Building a concept map
To interconnect the ideas gathered from the articles included in this review, we constructed three conceptual maps focused on the expression of NRF2 and its effect on colon cancer. The first conceptual map was constructed on the basis of standard NRF2 gene expression and how it is influenced by various mechanisms or external agents. The second conceptual map explains the various effects and mechanisms of NRF2 overexpression, and the third shows the effects of NRF2 silencing or inhibition. Analysing all three conceptual maps sheds light onto how NRF2 expression affects CRC. As shown in Fig 4, correct expression of NRF2 prevent CRC in humans, while altered expression of this gene promotes tumour genesis and progression (Figs 5 and 6).
Discussion
The articles selected show that research on the role of NRF2 in CRC can be classified into three broad groups: i) those that analyse standard expression and observe a cytoprotective effect on CRC [11–17], and those that analyse variations in expression, either ii) overexpression or iii) inhibition, both leading to increased CRC risk. Below, we discuss the findings in each of these three lines of research.

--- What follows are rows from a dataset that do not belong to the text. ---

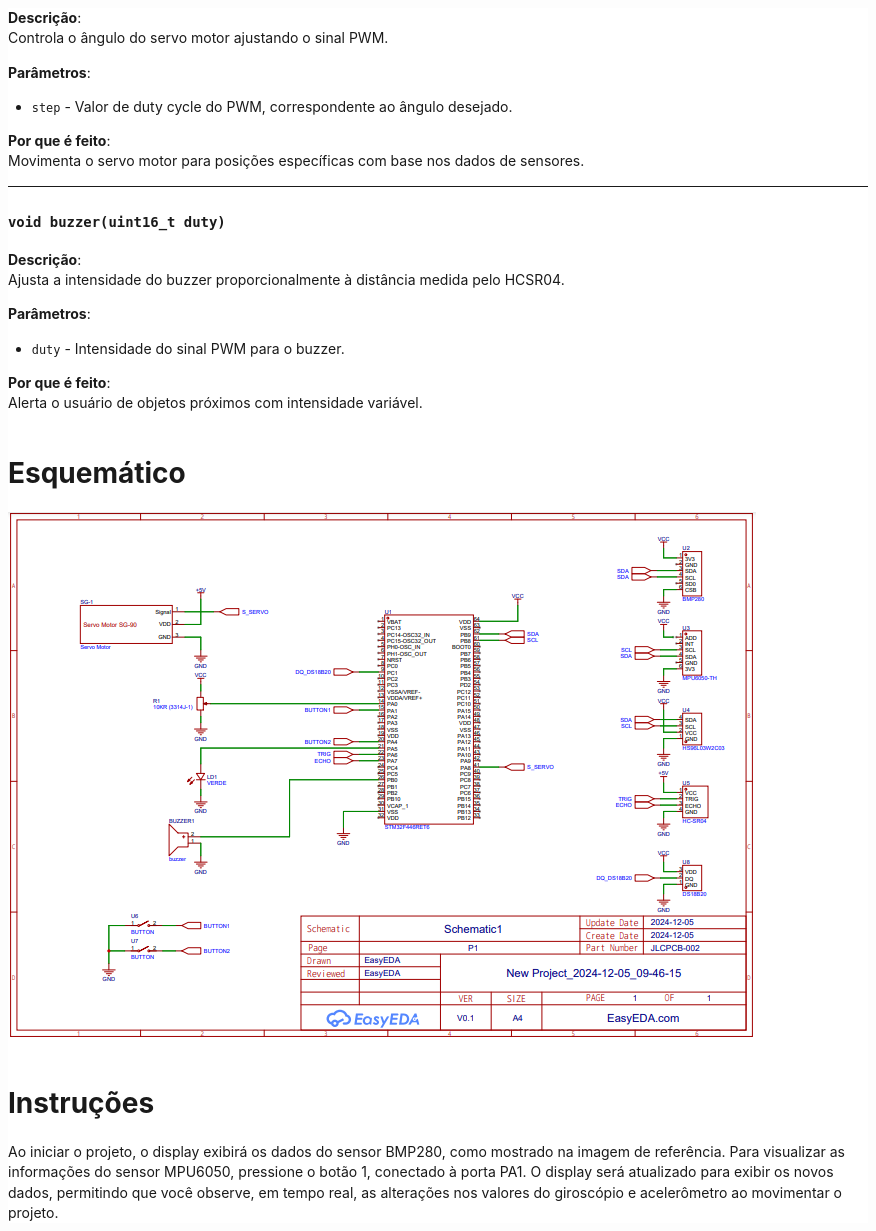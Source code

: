 **Descrição**:\
Controla o ângulo do servo motor ajustando o sinal PWM.

**Parâmetros**:
- `step` - Valor de duty cycle do PWM, correspondente ao ângulo desejado.

**Por que é feito**:\
Movimenta o servo motor para posições específicas com base nos dados de sensores.

---

### `void buzzer(uint16_t duty)`

**Descrição**:\
Ajusta a intensidade do buzzer proporcionalmente à distância medida pelo HCSR04.

**Parâmetros**:
- `duty` - Intensidade do sinal PWM para o buzzer.

**Por que é feito**:\
Alerta o usuário de objetos próximos com intensidade variável.

# Esquemático
![Esquemático](images/Esquematico.png)

# Instruções
Ao iniciar o projeto, o display exibirá os dados do sensor BMP280, como mostrado na imagem de referência. Para visualizar as informações do sensor MPU6050, pressione o botão 1, conectado à porta PA1. O display será atualizado para exibir os novos dados, permitindo que você observe, em tempo real, as alterações nos valores do giroscópio e acelerômetro ao movimentar o projeto.

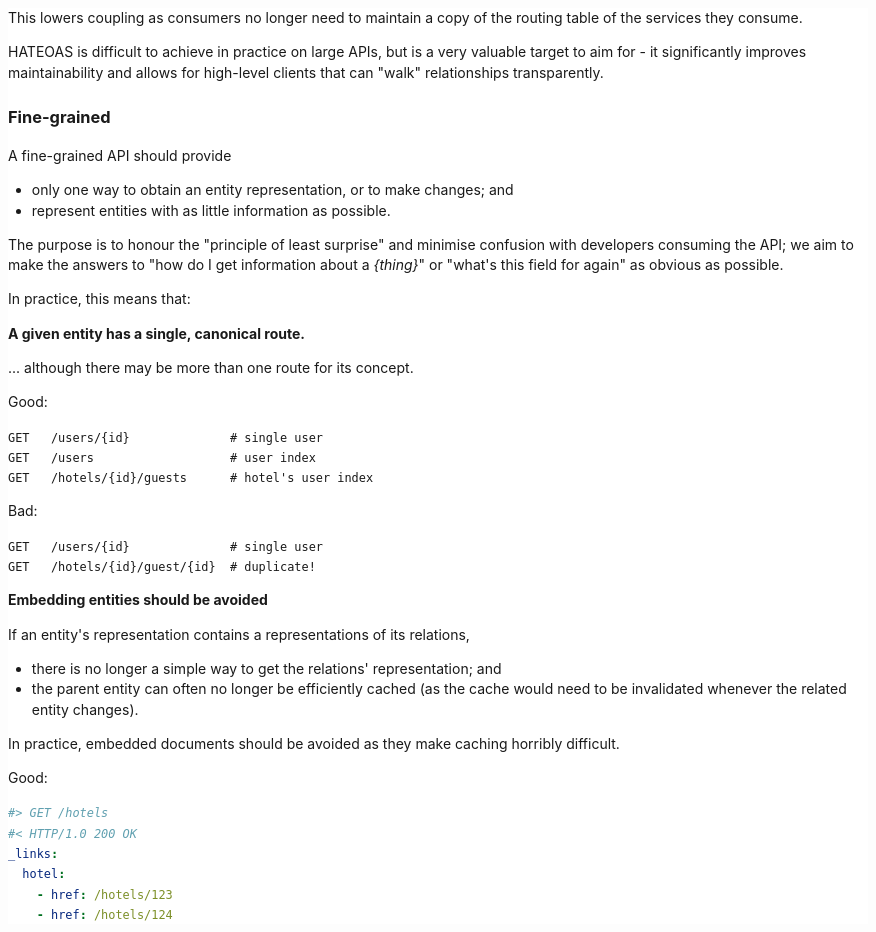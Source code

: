 This lowers coupling as consumers no longer need to maintain a copy of the
routing table of the services they consume.

HATEOAS is difficult to achieve in practice on large APIs, but is a very
valuable target to aim for - it significantly improves maintainability and
allows for high-level clients that can "walk" relationships transparently.

### Fine-grained

A fine-grained API should provide

- only one way to obtain an entity representation, or to make changes; and
- represent entities with as little information as possible.

The purpose is to honour the "principle of least surprise" and minimise
confusion with developers consuming the API; we aim to make the answers to
"how do I get information about a _{thing}_" or "what's this field for
again" as obvious as possible.

In practice, this means that:

**A given entity has a single, canonical route.**

... although there may be more than one route for its concept.

Good:

```
GET   /users/{id}              # single user
GET   /users                   # user index
GET   /hotels/{id}/guests      # hotel's user index
```

Bad:

```
GET   /users/{id}              # single user
GET   /hotels/{id}/guest/{id}  # duplicate!
```

**Embedding entities should be avoided**

If an entity's representation contains a representations of its relations,

- there is no longer a simple way to get the relations' representation; and
- the parent entity can often no longer be efficiently cached (as the cache
  would need to be invalidated whenever the related entity changes).

In practice, embedded documents should be avoided as they make caching horribly
difficult.

Good:

```yml
#> GET /hotels
#< HTTP/1.0 200 OK
_links:
  hotel:
    - href: /hotels/123
    - href: /hotels/124
```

The first concept map (Fig 4) shows the protective effect of induced expression of the NRF2 gene on CRC following a moderate accumulation of ROS due to specific external agents [18–22]. When NRF2 activates, it exerts a cytoprotective effect by decreasing genotoxic damage and promoting autophagy [23]. Sometimes, NRF2 expression leads to reduced cell proliferation and increased apoptosis of colon cancer cells [24–27]. In all cases, the authors observed the same final result, namely reduced risk of CRC. Another example of this behaviour was reported by Yang et al. (2014), in which digitoflavonoids were found to act upon p38 and to induce NRF2 target genes and antioxidants. They reported a reduction in both the number and size of tumours, as well as a decrease in the number of aberrant crypts, further pointing to a protective effect of NRF2 on CRC [28]. Therefore, expression of NRF2 and its target genes, such as glutathione synthase, likely play a crucial role in cytoprotective mechanisms against CRC [29–31].
In the studies mentioned up to this point, NRF2 expression is directly induced by the external agents. However, NRF2 expression can also be promoted indirectly by other mechanisms, via the repressor Keap1. For example, Jung and Kwak, 2013 silenced Keap1 and found that induction of NRF2 promoted the expression of AKR members, which are involved in the detoxification process, leading to reduced risk of CRC [32]. In another study, Lu et al., 2016 used an inhibitor of its interaction with NRF2, CPUY192018, and observed that activated NRF2 acted as a protective factor upon exposure to DSS, decreasing CRC risk [33].
In all of these cases, standard NRF2 expression levels function as a protective factor against CRC by providing cytoprotection and by activating antioxidant target genes. These results are corroborated by the review by Pandurangan and Esa, (2014) and Pandurangan et al (2014a, 2014b), who also support the idea that expression of NRF2 decreases the risk of CRC [12, 29, 50].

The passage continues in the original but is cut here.